宮沢賢治が関心を寄せていた法華経でも、光は非常に重要視されたいたので、と根拠のある考察をしている論文も拝読しました。
川崎学舎で出た面白い意見
川草・魚が水面に触れるときの丸い輪など、面白い意見はいくつもあったのですが、特に僕が心惹かれた意見は「地球」です。
小学6年生のちょっとシュールな男子が語ってくれた仮説です。
実は、宮沢賢治はカニを1番強い動物と設定しており、川底で虎視眈々と地球の表面上を眺めているというのです。
恐竜がいた時代に、隕石が落ち生物が居なくなるものの、時を経てまた動物たちが復活する様子をカニの親子が観察していると考えたというのです。
時間と空間のスケールを人間感覚から超越した意見に、僕は思わずどうコメントして良いものかと考えてしまいました。

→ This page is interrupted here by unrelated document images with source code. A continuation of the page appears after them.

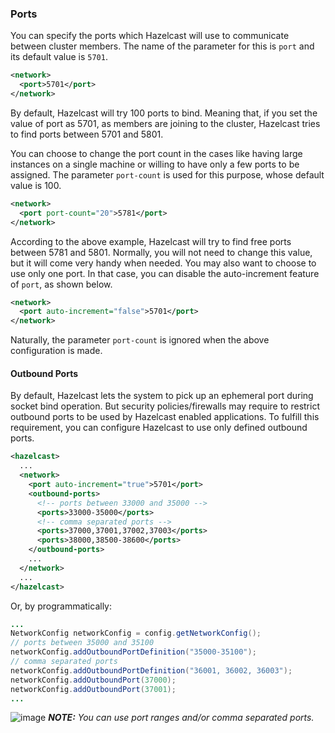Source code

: 

### Ports

You can specify the ports which Hazelcast will use to communicate between cluster members. The name of the parameter for this is `port` and its default value is `5701`.

```xml
<network>
  <port>5701</port>
</network>
```

By default, Hazelcast will try 100 ports to bind. Meaning that, if you set the value of port as 5701, as members are joining to the cluster, Hazelcast tries to find ports between 5701 and 5801. 

You can choose to change the port count in the cases like having large instances on a single machine or willing to have only a few ports to be assigned. The parameter `port-count` is used for this purpose, whose default value is 100.

```xml
<network>
  <port port-count="20">5781</port>
</network>
```

According to the above example, Hazelcast will try to find free ports between 5781 and 5801. Normally, you will not need to change this value, but it will come very handy when needed. You may also want to choose to use only one port. In that case, you can disable the auto-increment feature of `port`, as shown below.

```xml
<network>
  <port auto-increment="false">5701</port>
</network>
```

Naturally, the parameter `port-count` is ignored when the above configuration is made.


#### Outbound Ports

By default, Hazelcast lets the system to pick up an ephemeral port during socket bind operation. But security policies/firewalls may require to restrict outbound ports to be used by Hazelcast enabled applications. To fulfill this requirement, you can configure Hazelcast to use only defined outbound ports.

```xml
<hazelcast>
  ...
  <network>
    <port auto-increment="true">5701</port>
    <outbound-ports>
      <!-- ports between 33000 and 35000 -->
      <ports>33000-35000</ports>
      <!-- comma separated ports -->
      <ports>37000,37001,37002,37003</ports> 
      <ports>38000,38500-38600</ports>
    </outbound-ports>
    ...
  </network>
  ...
</hazelcast>
```

Or, by programmatically:

```java
...
NetworkConfig networkConfig = config.getNetworkConfig();
// ports between 35000 and 35100
networkConfig.addOutboundPortDefinition("35000-35100");
// comma separated ports
networkConfig.addOutboundPortDefinition("36001, 36002, 36003");
networkConfig.addOutboundPort(37000);
networkConfig.addOutboundPort(37001);
...
```

![image](images/NoteSmall.jpg) ***NOTE:*** *You can use port ranges and/or comma separated ports.*
<br></br>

話してくれた普段の彼は、論理的でクールだからこそ、そんなファンタジーも出せるのかとギャップに感動した節もあります。
数日間、考え込んでしまいましたね。
宮沢賢治作品の魅力
日本の教育で求められる能力として、「再現する力」がまだまだ根強いですよね。
川崎学舎で作文を教えていると、自分の経験を考察することで何かの示唆を引き出すという、ある種の創造的な取り組みが苦手な子どもたちが多いことを実感します。
単調に感じてしまう勉強内容でも、漢字や計算方法を覚える方が簡単ではあるんですよね。

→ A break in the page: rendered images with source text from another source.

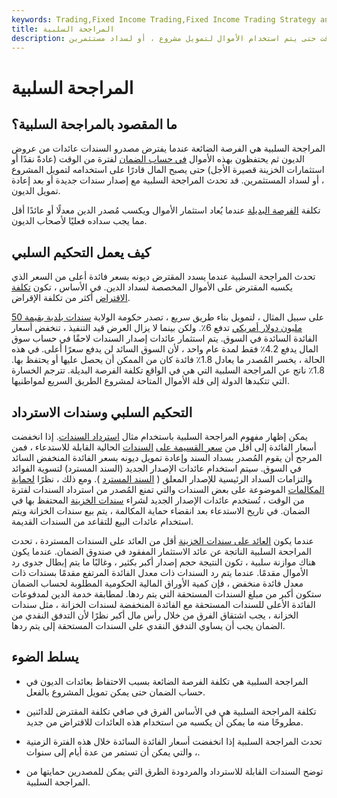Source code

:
 ```yaml
---
keywords: Trading,Fixed Income Trading,Fixed Income Trading Strategy and Education,Strategy and Education
title: المراجحة السلبية
description: المراجحة السلبية هي الفرصة الضائعة عندما يفترض مصدرو السندات البلدية عائدات من عروض الديون ثم يستثمرون تلك الأموال لفترة من الوقت حتى يتم استخدام الأموال لتمويل مشروع ، أو لسداد مستثمرين.
---
```


# المراجحة السلبية
## ما المقصود بالمراجحة السلبية؟

المراجحة السلبية هي الفرصة الضائعة عندما يفترض مصدرو السندات عائدات من عروض الديون ثم يحتفظون بهذه الأموال [في حساب الضمان](/in-escrow) لفترة من الوقت (عادةً نقدًا أو استثمارات الخزينة قصيرة الأجل) حتى يصبح المال قادرًا على استخدامه لتمويل المشروع ، أو لسداد المستثمرين. قد تحدث المراجحة السلبية مع إصدار سندات جديدة أو بعد إعادة تمويل الديون.

تكلفة [الفرصة البديلة](/opportunitycost) عندما يُعاد استثمار الأموال ويكسب مُصدر الدين معدلًا أو عائدًا أقل مما يجب سداده فعليًا لأصحاب الديون.

## كيف يعمل التحكيم السلبي

تحدث المراجحة السلبية عندما يسدد المقترض ديونه بسعر فائدة أعلى من السعر الذي يكسبه المقترض على الأموال المخصصة لسداد الدين. في الأساس ، تكون [تكلفة الاقتراض](/costofdebt) أكثر من تكلفة الإقراض.

على سبيل المثال ، لتمويل بناء طريق سريع ، تصدر حكومة الولاية [سندات بلدية بقيمة 50 مليون دولار أمريكي](/municipalbond) تدفع 6٪. ولكن بينما لا يزال العرض قيد التنفيذ ، تنخفض أسعار الفائدة السائدة في السوق. يتم استثمار عائدات إصدار السندات لاحقًا في حساب سوق المال يدفع 4.2٪ فقط لمدة عام واحد ، لأن السوق السائد لن يدفع سعرًا أعلى. في هذه الحالة ، يخسر المُصدر ما يعادل 1.8٪ فائدة كان من الممكن أن يحصل عليها أو يحتفظ بها. 1.8٪ ناتج عن المراجحة السلبية التي هي في الواقع تكلفة الفرصة البديلة. تترجم الخسارة التي تتكبدها الدولة إلى قلة الأموال المتاحة لمشروع الطريق السريع لمواطنيها.

## التحكيم السلبي وسندات الاسترداد

يمكن إظهار مفهوم المراجحة السلبية باستخدام مثال [استرداد السندات](/prerefunding_bond). إذا انخفضت أسعار الفائدة إلى أقل من [سعر القسيمة على](/coupon-rate) [السندات](/callablebond) الحالية القابلة للاستدعاء ، فمن المرجح أن يقوم المُصدر بسداد السند وإعادة تمويل ديونه بسعر الفائدة المنخفض السائد في السوق. سيتم استخدام عائدات الإصدار الجديد (السند المسترد) لتسوية الفوائد والتزامات السداد الرئيسية للإصدار المعلق ( [السند المسترد](/refundedbond) ). ومع ذلك ، نظرًا [لحماية المكالمات](/callprotection) الموضوعة على بعض السندات والتي تمنع المُصدر من استرداد السندات لفترة من الوقت ، تُستخدم عائدات الإصدار الجديد لشراء [سندات الخزينة](/treasurybill) المحتفظ بها في الضمان. في تاريخ الاستدعاء بعد انقضاء حماية المكالمة ، يتم بيع سندات الخزانة ويتم استخدام عائدات البيع للتقاعد من السندات القديمة.

عندما يكون [العائد على سندات الخزينة](/treasury-yield) أقل من العائد على السندات المستردة ، تحدث المراجحة السلبية الناتجة عن عائد الاستثمار المفقود في صندوق الضمان. عندما يكون هناك موازنة سلبية ، تكون النتيجة حجم إصدار أكبر بكثير ، وغالبًا ما يتم إبطال جدوى رد الأموال مقدمًا. عندما يتم رد السندات ذات معدل الفائدة المرتفع مقدمًا بسندات ذات معدل فائدة منخفض ، فإن كمية الأوراق المالية الحكومية المطلوبة لحساب الضمان ستكون أكبر من مبلغ السندات المستحقة التي يتم ردها. لمطابقة خدمة الدين لمدفوعات الفائدة الأعلى للسندات المستحقة مع الفائدة المنخفضة لسندات الخزانة ، مثل سندات الخزانة ، يجب اشتقاق الفرق من خلال رأس مال أكبر نظرًا لأن التدفق النقدي من الضمان يجب أن يساوي التدفق النقدي على السندات المستحقة إلى يتم ردها.

## يسلط الضوء

- المراجحة السلبية هي تكلفة الفرصة الضائعة بسبب الاحتفاظ بعائدات الديون في حساب الضمان حتى يمكن تمويل المشروع بالفعل.

- تكلفة المراجحة السلبية هي في الأساس الفرق في صافي تكلفة المقترض للدائنين مطروحًا منه ما يمكن أن يكسبه من استخدام هذه العائدات للاقتراض من جديد.

- تحدث المراجحة السلبية إذا انخفضت أسعار الفائدة السائدة خلال هذه الفترة الزمنية ، والتي يمكن أن تستمر من عدة أيام إلى سنوات.

- توضح السندات القابلة للاسترداد والمردودة الطرق التي يمكن للمصدرين حمايتها من المراجحة السلبية.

そういった行為に高い点数が付きやすい環境にいると「つまらないけど、まあ覚えれば良いか」という風に思うことは普通だと思うんです。
だからこそ、宮沢賢治『やまなし』が小学校の教科書に選定され続けていることを、僕は嬉しく思っています。
岩手県の農業の難しさという現実に頭を悩ませる過程で、思考の拠り所は童話や詩にも移行していく。
現実と空想が行き来する文体は、賢治の生き様をそのまま反映しているようで、読者は不思議な気持ちで物語の世界に誘われていく。
教職にも就いていた賢治ですから、子どもたちに向けたメッセージもきっと残しているはずです。
『やまなし』を読み解くとき、他者を論破できるほど完璧な理論を練り上げることは重要ではないと思います。
ですが、よく分からないなりに、それでも理由をつけて「クラムボン」は何だろうと思考を巡らせる過程は重要だと思います。
日本の教育では珍しい、思考・創造・表現が強く求められている単元だと思いますし、塾でありながらも丁寧に取り上げてよかった学校教材だなと振り返っています。
川崎学舎の小学生たちには、深くて面白い思考を身につけてほしいなと常々思っています。